Ron Dorsey

Personal information
- Born: November 2, 1983 (age 42) Detroit, Michigan, U.S.
- Listed height: 6 ft 6 in (1.98 m)
- Listed weight: 205 lb (93 kg)

Career information
- High school: Pershing (Detroit, Michigan)
- College: Schoolcraft JC (2001–2003) McNeese State (2003–2005)
- NBA draft: 2005: undrafted
- Playing career: 2005–2017
- Position: Small forward / shooting guard

Career history
- 2005–2006: Kauhajoen Karhu
- 2006–2007: Neptūnas Klaipėda
- 2007–2009: SPO Rouen Basket
- 2009–2010: Étendard de Brest
- 2010–2011: Cairns Taipans
- 2011–2012: Melbourne Tigers
- 2012: Auckland Pirates
- 2012–2013: Rosa Radom
- 2017: Águilas Doradas de Durango

Career highlights
- NZNBL champion (2012); LNB Pro B champion (2008); Baltic League All-Star (2007); Lithuanian League All-Star (2007);

= Ron Dorsey (basketball, born 1983) =

American basketball player

Ronald Houdini Dorsey (born November 2, 1983) is an American former professional basketball player. The 6'6" swingman played two seasons of college basketball for McNeese State before venturing to Europe, where he played in Finland, Lithuania and France. He is most notable for his time spent in Australia and New Zealand, where he helped lead the Cairns Taipans to the 2011 Australian NBL Grand Final and the Auckland Pirates to the 2012 New Zealand NBL Championship.

==College career==
Dorsey, a Detroit, Michigan native, played two seasons of junior college for Schoolcraft College before signing with the McNeese State men's basketball program in April 2003. Over two seasons for the Cowboys, Dorsey averaged 6.5 points and 3.3 rebounds in 53 games.

==Professional career==
Between 2005 and 2007, Dorsey had two successful seasons playing in Finland and Lithuania, averaging 23 points per game for Kauhajoen Karhu in 2005–06, and 15 points per game for Neptūnas in 2006–07. He helped Neptūnas finish third in the regular season, as they made it the farthest in the playoffs in club history.

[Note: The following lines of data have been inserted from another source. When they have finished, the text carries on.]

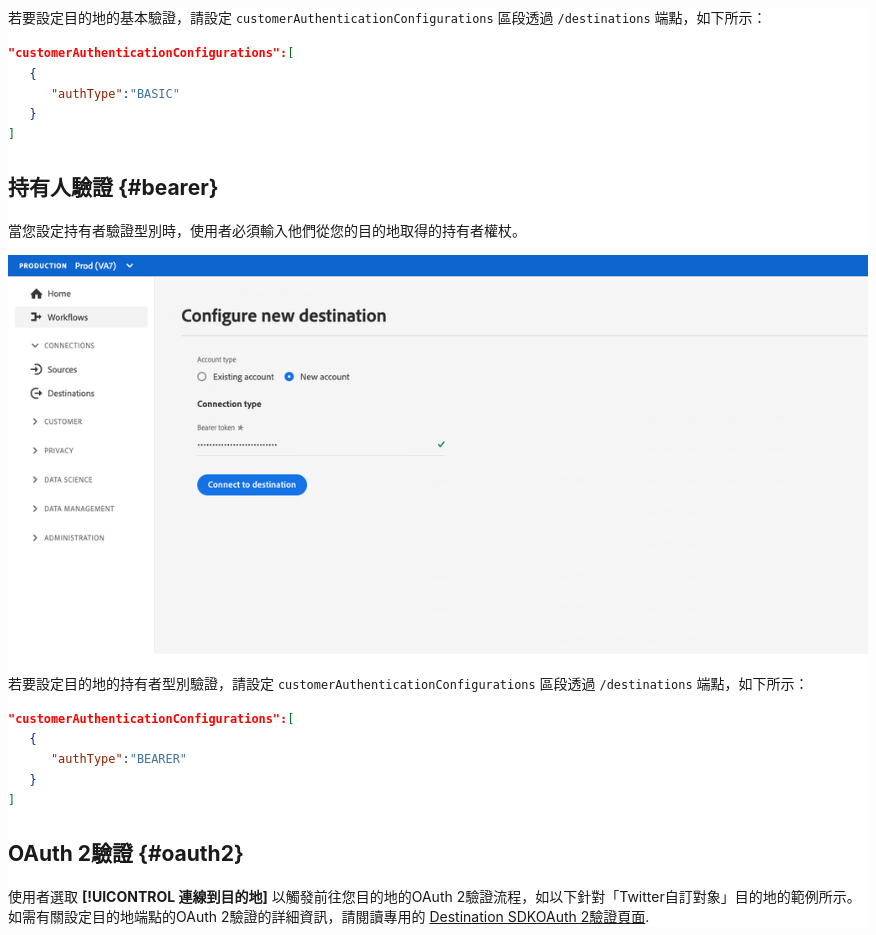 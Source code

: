 若要設定目的地的基本驗證，請設定 `customerAuthenticationConfigurations` 區段透過 `/destinations` 端點，如下所示：

```json
"customerAuthenticationConfigurations":[
   {
      "authType":"BASIC"
   }
]
```

## 持有人驗證 {#bearer}

當您設定持有者驗證型別時，使用者必須輸入他們從您的目的地取得的持有者權杖。

![具有持有者驗證的UI轉譯](../../assets/functionality/destination-configuration/bearer-authentication-ui.png)

若要設定目的地的持有者型別驗證，請設定 `customerAuthenticationConfigurations` 區段透過 `/destinations` 端點，如下所示：

```json
"customerAuthenticationConfigurations":[
   {
      "authType":"BEARER"
   }
]
```

## OAuth 2驗證 {#oauth2}

使用者選取 **[!UICONTROL 連線到目的地]** 以觸發前往您目的地的OAuth 2驗證流程，如以下針對「Twitter自訂對象」目的地的範例所示。 如需有關設定目的地端點的OAuth 2驗證的詳細資訊，請閱讀專用的 [Destination SDKOAuth 2驗證頁面](oauth2-authentication.md).
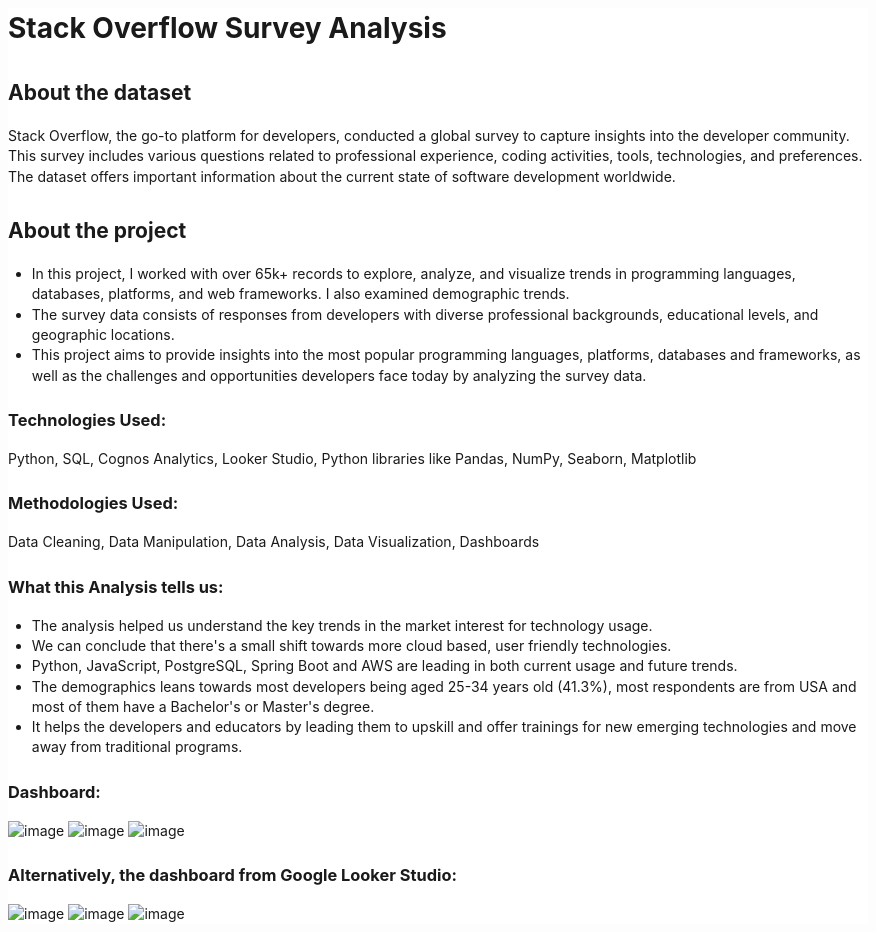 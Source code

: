 # Stack Overflow Survey Analysis

## About the dataset
Stack Overflow, the go-to platform for developers, conducted a global survey to capture insights into the developer community. This survey includes various questions related to professional experience, coding activities, tools, technologies, and preferences. The dataset offers important information about the current state of software development worldwide.

## About the project
* In this project, I worked with over 65k+ records to explore, analyze, and visualize trends in programming languages, databases, platforms, and web frameworks. I also examined demographic trends.
* The survey data consists of responses from developers with diverse professional backgrounds, educational levels, and geographic locations.
* This project aims to provide insights into the most popular programming languages, platforms, databases and frameworks, as well as the challenges and opportunities developers face today by analyzing the survey data.

### Technologies Used:
Python, SQL, Cognos Analytics, Looker Studio, Python libraries like Pandas, NumPy, Seaborn, Matplotlib

### Methodologies Used:
Data Cleaning, Data Manipulation, Data Analysis, Data Visualization, Dashboards

### What this Analysis tells us:
* The analysis helped us understand the key trends in the market interest for technology usage.​
* We can conclude that there's a small shift towards more cloud based, user friendly technologies.​
* Python, JavaScript, PostgreSQL, Spring Boot and AWS are leading in both current usage and future trends.​
* The demographics leans towards most developers being aged 25-34 years old (41.3%), most respondents are from USA and most of them have a Bachelor's or Master's degree.​
* It helps the developers and educators by leading them to upskill and  offer trainings for new emerging technologies and move away from traditional programs.​

### Dashboard:
<img width="1057" height="602" alt="image" src="https://github.com/user-attachments/assets/6ef295bc-67ae-4eb4-8c1f-8af0a005f509" />
<img width="1041" height="606" alt="image" src="https://github.com/user-attachments/assets/3e84214f-aff2-4a05-be63-089212983413" />
<img width="1033" height="591" alt="image" src="https://github.com/user-attachments/assets/5fc67147-5bd9-4eb1-8950-4251cfbd03d8" />

### Alternatively, the dashboard from Google Looker Studio:
<img width="1625" height="907" alt="image" src="https://github.com/user-attachments/assets/01d0bc25-384c-42ba-b6e1-eea18825668c" />
<img width="1627" height="913" alt="image" src="https://github.com/user-attachments/assets/2faed24f-7c4e-4819-9616-39cee742019a" />
<img width="1625" height="917" alt="image" src="https://github.com/user-attachments/assets/2f041bda-1804-40e5-a4f7-741208059576" />
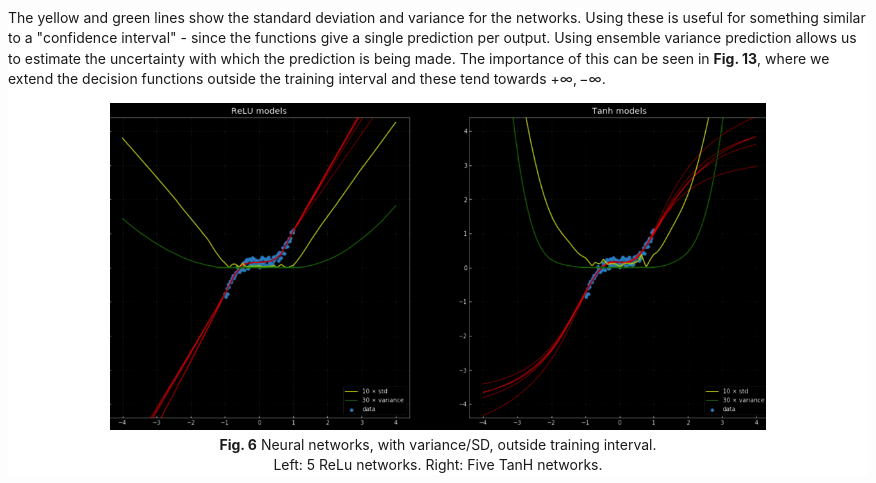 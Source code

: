The yellow and green lines show the standard deviation and variance for the networks. Using these is useful for something similar to a "confidence interval" - since the functions give a single prediction per output. Using ensemble variance prediction allows us to estimate the uncertainty with which the prediction is being made. The importance of this can be seen in **Fig. 13**, where we extend the decision functions outside the training interval and these tend towards $+\infty, -\infty$.

<center>
<img src="02-3/6-nn-confidence.png" style="zoom: 64%; background-color:#DCDCDC;" /><br>
<b>Fig. 6</b> Neural networks, with variance/SD, outside training interval.<br>
Left: 5 ReLu networks.  Right: Five TanH networks.
</center>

In 2007, Dorsey moved to France, where he signed with SPO Rouen Basket of the LNB Pro B. He averaged 16.6 points and 4.6 rebounds per game in 2007–08 and helped Rouen finish first on the season, subsequently promoting them to the Pro A for the 2008–09 season. He remained with the team in 2008–09 and averaged 12.5 points per game.

In 2009, Dorsey returned to the Pro B, signing with Étendard de Brest. He managed just half a season with Étendard due to a shoulder injury suffered in January 2010. In 15 games, he averaged 12.6 points and 3.1 rebounds per game.

After recovering from the injury, Dorsey received an opportunity to attend a San Antonio Spurs mini camp in September 2010. The following month, he signed with the Cairns Taipans for the 2010–11 NBL season. Dorsey marked a special place in the club's history after draining a miraculous long three-pointer to send Game 2 of the 2011 NBL Grand Final series against the New Zealand Breakers into double overtime. Despite winning that game, they lost the series 2–1, but that didn't stop Dorsey's heroics going down in club folklore. In 33 games for the Taipans in 2010–11, he averaged 13.1 points, 4.9 rebounds, 1.2 assists and 1.4 steals per game.

On May 25, 2011, Dorsey signed a two-year deal with the Melbourne Tigers. After averaging 11 points per game in 2011–12, he was released from the second year of his contract.

In March 2012, Dorsey signed with the Auckland Pirates for the 2012 New Zealand NBL season. He helped the Pirates win the championship in 2012, scoring 18 points in the team's 89–83 grand final win over the Wellington Saints. In 13 games for the Pirates, he averaged 16.7 points, 4.5 rebounds, 1.9 assists and 1.4 steals per game.

On December 21, 2012, Dorsey signed with Rosa Radom of the Polish Basketball League. He spent the rest of the 2012–13 season with the Polish club, where he averaged 5.9 points and 2.2 rebounds in 16 games.

In March 2017, after being out of the game for four years, Dorsey joined Mexican team Águilas Doradas de Durango of the Circuito de Baloncesto de la Costa del Pacífico. In four games for Durango, he averaged 7.0 points and 3.3 rebounds per game.

==Personal==
During his time away from playing professionally between 2013 and 2017, Dorsey began running a basketball coaching business in Louisiana.